I hope that you have a relaxing Easter weekend. xo

Thursday, April 05, 2007

An Assembly of Search Terms

I've been reviewing the key search terms that have led people to this little plot of property in cyberspace, and here are my conclusions:

For those of you who have arrived here looking for "benefits of a Giant Eagle Advantage Card," I'd like to fully endorse the club and let you know that on last week's grocery bill alone, I saved $27.83.

For those of you who have arrived here looking for lesson plans based on the works of either Sandra Cisneros or Lois Lowry, I'd like to stomp my feet and light a candle with enthusiasm for those authors and their work. Also, if you find anything more useful than my opinion in your world wide web travels, please stop back and let me know of some good activities that I can implement with my upper elementary students? Much appreciated.

For those of you who have been propelled here from fears over "benign twitching" and "benign fasciculations," I'd like to say that I have had random muscle twitches for nearly a year and a half now and since accepting them--albeit grudgingly--(they come in like high tide and then, they move out again), I have never felt better. "Nerve conduction studies" feel funky but do not hurt, and "benign" means exactly that: benign.

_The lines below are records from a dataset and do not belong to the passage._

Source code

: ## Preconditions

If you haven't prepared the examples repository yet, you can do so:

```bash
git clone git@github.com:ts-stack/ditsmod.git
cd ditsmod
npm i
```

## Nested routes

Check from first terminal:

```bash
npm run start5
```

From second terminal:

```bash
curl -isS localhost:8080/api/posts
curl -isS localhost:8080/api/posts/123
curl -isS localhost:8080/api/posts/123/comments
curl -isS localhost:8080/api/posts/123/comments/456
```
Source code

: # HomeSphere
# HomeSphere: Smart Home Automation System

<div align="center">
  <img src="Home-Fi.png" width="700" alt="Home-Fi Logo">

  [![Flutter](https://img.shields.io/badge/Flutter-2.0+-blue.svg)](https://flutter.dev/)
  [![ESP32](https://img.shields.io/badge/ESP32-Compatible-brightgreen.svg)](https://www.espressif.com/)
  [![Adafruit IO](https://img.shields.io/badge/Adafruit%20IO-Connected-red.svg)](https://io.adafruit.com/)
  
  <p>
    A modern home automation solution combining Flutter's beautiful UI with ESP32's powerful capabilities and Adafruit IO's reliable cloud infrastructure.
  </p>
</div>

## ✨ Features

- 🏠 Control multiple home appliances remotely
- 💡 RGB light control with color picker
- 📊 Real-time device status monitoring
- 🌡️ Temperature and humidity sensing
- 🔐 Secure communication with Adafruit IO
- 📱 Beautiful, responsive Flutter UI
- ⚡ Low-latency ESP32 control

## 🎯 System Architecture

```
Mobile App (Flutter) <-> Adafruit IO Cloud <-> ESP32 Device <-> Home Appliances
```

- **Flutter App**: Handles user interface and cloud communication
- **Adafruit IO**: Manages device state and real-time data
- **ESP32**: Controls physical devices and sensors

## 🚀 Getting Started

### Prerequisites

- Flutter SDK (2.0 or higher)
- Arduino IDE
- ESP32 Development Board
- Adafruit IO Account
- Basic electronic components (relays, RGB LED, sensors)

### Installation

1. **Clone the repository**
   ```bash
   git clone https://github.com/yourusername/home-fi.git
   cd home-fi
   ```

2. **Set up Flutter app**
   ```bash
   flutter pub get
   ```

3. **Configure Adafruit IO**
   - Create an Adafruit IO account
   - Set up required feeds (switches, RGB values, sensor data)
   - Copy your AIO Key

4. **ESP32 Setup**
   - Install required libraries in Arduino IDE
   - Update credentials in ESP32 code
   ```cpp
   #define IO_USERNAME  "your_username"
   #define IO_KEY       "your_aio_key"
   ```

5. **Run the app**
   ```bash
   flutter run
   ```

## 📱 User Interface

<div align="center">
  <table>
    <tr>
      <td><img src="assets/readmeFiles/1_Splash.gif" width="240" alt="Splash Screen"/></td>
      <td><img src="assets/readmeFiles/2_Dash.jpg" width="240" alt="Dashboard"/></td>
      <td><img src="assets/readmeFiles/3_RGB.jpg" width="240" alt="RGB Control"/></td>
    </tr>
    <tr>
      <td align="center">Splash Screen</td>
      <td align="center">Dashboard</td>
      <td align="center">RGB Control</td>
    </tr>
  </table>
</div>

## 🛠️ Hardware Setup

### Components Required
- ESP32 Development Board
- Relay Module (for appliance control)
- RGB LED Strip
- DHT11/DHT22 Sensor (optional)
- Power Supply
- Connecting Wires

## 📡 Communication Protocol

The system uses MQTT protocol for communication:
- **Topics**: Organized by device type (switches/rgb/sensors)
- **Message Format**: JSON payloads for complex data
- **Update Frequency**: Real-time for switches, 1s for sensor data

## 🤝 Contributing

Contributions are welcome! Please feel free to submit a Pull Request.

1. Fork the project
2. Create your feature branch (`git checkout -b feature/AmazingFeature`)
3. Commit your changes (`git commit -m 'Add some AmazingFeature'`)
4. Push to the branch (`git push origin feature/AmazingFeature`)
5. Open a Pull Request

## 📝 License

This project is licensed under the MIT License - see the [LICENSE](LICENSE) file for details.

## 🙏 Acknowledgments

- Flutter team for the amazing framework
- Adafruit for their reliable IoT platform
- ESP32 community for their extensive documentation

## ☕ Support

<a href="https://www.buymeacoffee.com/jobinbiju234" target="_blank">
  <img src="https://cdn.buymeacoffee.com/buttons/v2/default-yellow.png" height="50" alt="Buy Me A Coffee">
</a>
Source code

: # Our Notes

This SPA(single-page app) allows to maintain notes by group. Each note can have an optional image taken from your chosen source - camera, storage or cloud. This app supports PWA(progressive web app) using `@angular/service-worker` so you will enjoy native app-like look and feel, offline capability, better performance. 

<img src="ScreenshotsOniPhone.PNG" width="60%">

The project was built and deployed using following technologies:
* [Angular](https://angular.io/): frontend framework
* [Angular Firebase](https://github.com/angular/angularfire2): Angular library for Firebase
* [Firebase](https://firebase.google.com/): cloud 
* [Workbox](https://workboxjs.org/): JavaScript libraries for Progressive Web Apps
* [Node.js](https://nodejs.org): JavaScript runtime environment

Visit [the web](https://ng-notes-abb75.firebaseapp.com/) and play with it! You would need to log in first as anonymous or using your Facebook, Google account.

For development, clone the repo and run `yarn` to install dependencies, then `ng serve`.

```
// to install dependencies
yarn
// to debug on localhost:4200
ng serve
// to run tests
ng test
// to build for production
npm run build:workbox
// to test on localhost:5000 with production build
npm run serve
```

For those who are looking for "pictures of children in the naughty corner," I'd like to thank you for NOT searching for "pictures of adults in the naughty corner."

And for those of you searching for "Cathie Byers Hamilton," I would like to say that is my ultimate heart's desire that you are someone I went to high school with, who has realized, in your more mature years, how special and beautiful I was, and would like to make amends for picking me last for volleyball.